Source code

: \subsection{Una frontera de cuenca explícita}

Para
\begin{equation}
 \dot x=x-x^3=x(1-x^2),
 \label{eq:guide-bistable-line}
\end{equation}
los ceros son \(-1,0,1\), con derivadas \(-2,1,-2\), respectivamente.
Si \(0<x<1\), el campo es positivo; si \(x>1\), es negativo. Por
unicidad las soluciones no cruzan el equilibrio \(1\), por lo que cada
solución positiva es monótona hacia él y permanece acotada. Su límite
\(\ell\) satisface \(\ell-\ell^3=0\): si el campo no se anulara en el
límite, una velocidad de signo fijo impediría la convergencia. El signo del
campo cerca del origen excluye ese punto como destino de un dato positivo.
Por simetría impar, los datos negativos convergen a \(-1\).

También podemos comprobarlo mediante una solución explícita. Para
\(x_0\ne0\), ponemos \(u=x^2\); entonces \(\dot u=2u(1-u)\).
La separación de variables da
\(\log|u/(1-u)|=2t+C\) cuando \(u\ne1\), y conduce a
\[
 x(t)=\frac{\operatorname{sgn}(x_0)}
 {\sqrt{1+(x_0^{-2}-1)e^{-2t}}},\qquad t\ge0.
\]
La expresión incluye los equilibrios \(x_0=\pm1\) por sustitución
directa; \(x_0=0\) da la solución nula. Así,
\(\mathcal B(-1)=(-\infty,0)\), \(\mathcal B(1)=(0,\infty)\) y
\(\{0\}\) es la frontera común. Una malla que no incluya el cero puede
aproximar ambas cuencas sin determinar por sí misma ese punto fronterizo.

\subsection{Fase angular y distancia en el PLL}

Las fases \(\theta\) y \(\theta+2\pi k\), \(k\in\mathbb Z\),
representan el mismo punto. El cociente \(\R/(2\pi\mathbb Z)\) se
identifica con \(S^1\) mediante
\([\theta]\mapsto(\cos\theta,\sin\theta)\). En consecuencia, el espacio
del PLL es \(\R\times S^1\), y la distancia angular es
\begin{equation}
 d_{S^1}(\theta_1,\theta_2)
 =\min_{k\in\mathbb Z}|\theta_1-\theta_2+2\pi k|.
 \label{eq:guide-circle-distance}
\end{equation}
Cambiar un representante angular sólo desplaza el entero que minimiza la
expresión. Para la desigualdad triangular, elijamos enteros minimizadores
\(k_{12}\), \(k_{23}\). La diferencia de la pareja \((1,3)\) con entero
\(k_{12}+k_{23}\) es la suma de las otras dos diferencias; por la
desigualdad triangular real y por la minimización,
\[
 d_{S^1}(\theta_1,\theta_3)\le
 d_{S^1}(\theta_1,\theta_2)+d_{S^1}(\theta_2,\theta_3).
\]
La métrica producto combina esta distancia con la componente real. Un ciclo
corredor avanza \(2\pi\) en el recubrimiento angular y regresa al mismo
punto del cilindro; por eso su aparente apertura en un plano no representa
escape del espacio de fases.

========================

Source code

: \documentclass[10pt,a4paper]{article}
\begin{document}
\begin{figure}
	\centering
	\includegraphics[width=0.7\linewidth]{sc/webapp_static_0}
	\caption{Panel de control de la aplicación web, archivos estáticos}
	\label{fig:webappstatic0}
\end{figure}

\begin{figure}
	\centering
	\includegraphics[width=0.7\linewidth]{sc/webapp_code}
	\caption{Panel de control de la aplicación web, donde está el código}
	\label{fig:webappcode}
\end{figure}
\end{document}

========================

#### Task brief
An exact copy of the lines above, from the one containing "Por simetría impar, los" through the one containing "B(-1)=(-\infty,0)\), \(\mathcal B(1)=(0,\infty)\) y", is the whole of the answer.

#### Written reply
Por simetría impar, los datos negativos convergen a \(-1\).

También podemos comprobarlo mediante una solución explícita. Para
\(x_0\ne0\), ponemos \(u=x^2\); entonces \(\dot u=2u(1-u)\).
La separación de variables da
\(\log|u/(1-u)|=2t+C\) cuando \(u\ne1\), y conduce a
\[
 x(t)=\frac{\operatorname{sgn}(x_0)}
 {\sqrt{1+(x_0^{-2}-1)e^{-2t}}},\qquad t\ge0.
\]
La expresión incluye los equilibrios \(x_0=\pm1\) por sustitución
directa; \(x_0=0\) da la solución nula. Así,
\(\mathcal B(-1)=(-\infty,0)\), \(\mathcal B(1)=(0,\infty)\) y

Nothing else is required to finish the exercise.